■ GIVEN DATA:
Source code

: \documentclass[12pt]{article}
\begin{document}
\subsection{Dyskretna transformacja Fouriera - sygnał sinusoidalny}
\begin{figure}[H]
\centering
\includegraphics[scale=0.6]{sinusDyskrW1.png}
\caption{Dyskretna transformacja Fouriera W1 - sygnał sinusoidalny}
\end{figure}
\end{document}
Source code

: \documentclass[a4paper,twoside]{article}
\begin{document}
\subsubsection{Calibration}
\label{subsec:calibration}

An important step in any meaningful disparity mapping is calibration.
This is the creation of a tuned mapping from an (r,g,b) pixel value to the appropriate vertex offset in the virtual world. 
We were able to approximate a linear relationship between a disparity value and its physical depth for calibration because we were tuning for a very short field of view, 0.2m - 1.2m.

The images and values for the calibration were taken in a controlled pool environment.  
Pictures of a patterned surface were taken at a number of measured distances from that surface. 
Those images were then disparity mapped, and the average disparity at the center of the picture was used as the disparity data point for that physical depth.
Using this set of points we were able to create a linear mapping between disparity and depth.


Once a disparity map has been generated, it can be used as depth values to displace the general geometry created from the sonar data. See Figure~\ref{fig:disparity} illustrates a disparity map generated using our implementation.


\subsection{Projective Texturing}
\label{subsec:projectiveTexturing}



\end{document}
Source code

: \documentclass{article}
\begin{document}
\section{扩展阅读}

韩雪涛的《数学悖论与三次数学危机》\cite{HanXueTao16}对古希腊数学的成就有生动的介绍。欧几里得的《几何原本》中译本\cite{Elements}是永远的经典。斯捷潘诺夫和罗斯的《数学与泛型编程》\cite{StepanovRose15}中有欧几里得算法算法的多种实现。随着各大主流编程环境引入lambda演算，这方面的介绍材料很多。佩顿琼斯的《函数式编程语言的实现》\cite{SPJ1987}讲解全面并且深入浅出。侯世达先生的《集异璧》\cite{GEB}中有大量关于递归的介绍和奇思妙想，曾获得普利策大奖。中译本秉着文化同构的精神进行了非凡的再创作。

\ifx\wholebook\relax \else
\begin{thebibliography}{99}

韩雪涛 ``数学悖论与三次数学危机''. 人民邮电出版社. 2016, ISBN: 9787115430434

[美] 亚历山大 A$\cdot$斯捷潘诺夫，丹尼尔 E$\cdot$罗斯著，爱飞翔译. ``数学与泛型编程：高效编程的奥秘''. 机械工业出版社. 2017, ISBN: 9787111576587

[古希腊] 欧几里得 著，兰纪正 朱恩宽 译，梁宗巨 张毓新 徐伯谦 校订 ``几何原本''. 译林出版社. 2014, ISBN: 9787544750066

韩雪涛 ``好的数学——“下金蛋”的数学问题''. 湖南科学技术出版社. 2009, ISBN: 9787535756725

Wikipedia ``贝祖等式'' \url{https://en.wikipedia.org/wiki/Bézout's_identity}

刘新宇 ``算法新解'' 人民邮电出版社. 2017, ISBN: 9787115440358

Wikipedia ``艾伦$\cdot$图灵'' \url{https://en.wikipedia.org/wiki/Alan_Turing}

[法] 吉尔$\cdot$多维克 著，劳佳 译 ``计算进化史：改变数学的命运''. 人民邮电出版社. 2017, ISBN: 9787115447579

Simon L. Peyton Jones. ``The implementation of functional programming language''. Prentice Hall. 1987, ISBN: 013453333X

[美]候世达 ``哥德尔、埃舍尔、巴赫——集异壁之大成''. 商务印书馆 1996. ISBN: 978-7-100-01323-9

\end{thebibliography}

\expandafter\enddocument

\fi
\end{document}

■ WORK REQUEST:
Once you have read the records above, set each one down again exactly.

■ FINISHED EXERCISE:
Source code

: \documentclass[12pt]{article}
\begin{document}
\subsection{Dyskretna transformacja Fouriera - sygnał sinusoidalny}
\begin{figure}[H]
\centering
\includegraphics[scale=0.6]{sinusDyskrW1.png}
\caption{Dyskretna transformacja Fouriera W1 - sygnał sinusoidalny}
\end{figure}
\end{document}
Source code

: \documentclass[a4paper,twoside]{article}
\begin{document}
\subsubsection{Calibration}
\label{subsec:calibration}

An important step in any meaningful disparity mapping is calibration.
This is the creation of a tuned mapping from an (r,g,b) pixel value to the appropriate vertex offset in the virtual world. 
We were able to approximate a linear relationship between a disparity value and its physical depth for calibration because we were tuning for a very short field of view, 0.2m - 1.2m.

The images and values for the calibration were taken in a controlled pool environment.  
Pictures of a patterned surface were taken at a number of measured distances from that surface. 
Those images were then disparity mapped, and the average disparity at the center of the picture was used as the disparity data point for that physical depth.
Using this set of points we were able to create a linear mapping between disparity and depth.


Once a disparity map has been generated, it can be used as depth values to displace the general geometry created from the sonar data. See Figure~\ref{fig:disparity} illustrates a disparity map generated using our implementation.


\subsection{Projective Texturing}
\label{subsec:projectiveTexturing}



\end{document}
Source code

: \documentclass{article}
\begin{document}
\section{扩展阅读}

韩雪涛的《数学悖论与三次数学危机》\cite{HanXueTao16}对古希腊数学的成就有生动的介绍。欧几里得的《几何原本》中译本\cite{Elements}是永远的经典。斯捷潘诺夫和罗斯的《数学与泛型编程》\cite{StepanovRose15}中有欧几里得算法算法的多种实现。随着各大主流编程环境引入lambda演算，这方面的介绍材料很多。佩顿琼斯的《函数式编程语言的实现》\cite{SPJ1987}讲解全面并且深入浅出。侯世达先生的《集异璧》\cite{GEB}中有大量关于递归的介绍和奇思妙想，曾获得普利策大奖。中译本秉着文化同构的精神进行了非凡的再创作。

\ifx\wholebook\relax \else
\begin{thebibliography}{99}

韩雪涛 ``数学悖论与三次数学危机''. 人民邮电出版社. 2016, ISBN: 9787115430434

[美] 亚历山大 A$\cdot$斯捷潘诺夫，丹尼尔 E$\cdot$罗斯著，爱飞翔译. ``数学与泛型编程：高效编程的奥秘''. 机械工业出版社. 2017, ISBN: 9787111576587

[古希腊] 欧几里得 著，兰纪正 朱恩宽 译，梁宗巨 张毓新 徐伯谦 校订 ``几何原本''. 译林出版社. 2014, ISBN: 9787544750066

韩雪涛 ``好的数学——“下金蛋”的数学问题''. 湖南科学技术出版社. 2009, ISBN: 9787535756725

Wikipedia ``贝祖等式'' \url{https://en.wikipedia.org/wiki/Bézout's_identity}

刘新宇 ``算法新解'' 人民邮电出版社. 2017, ISBN: 9787115440358

Wikipedia ``艾伦$\cdot$图灵'' \url{https://en.wikipedia.org/wiki/Alan_Turing}

[法] 吉尔$\cdot$多维克 著，劳佳 译 ``计算进化史：改变数学的命运''. 人民邮电出版社. 2017, ISBN: 9787115447579

Simon L. Peyton Jones. ``The implementation of functional programming language''. Prentice Hall. 1987, ISBN: 013453333X

[美]候世达 ``哥德尔、埃舍尔、巴赫——集异壁之大成''. 商务印书馆 1996. ISBN: 978-7-100-01323-9

\end{thebibliography}

\expandafter\enddocument

\fi
\end{document}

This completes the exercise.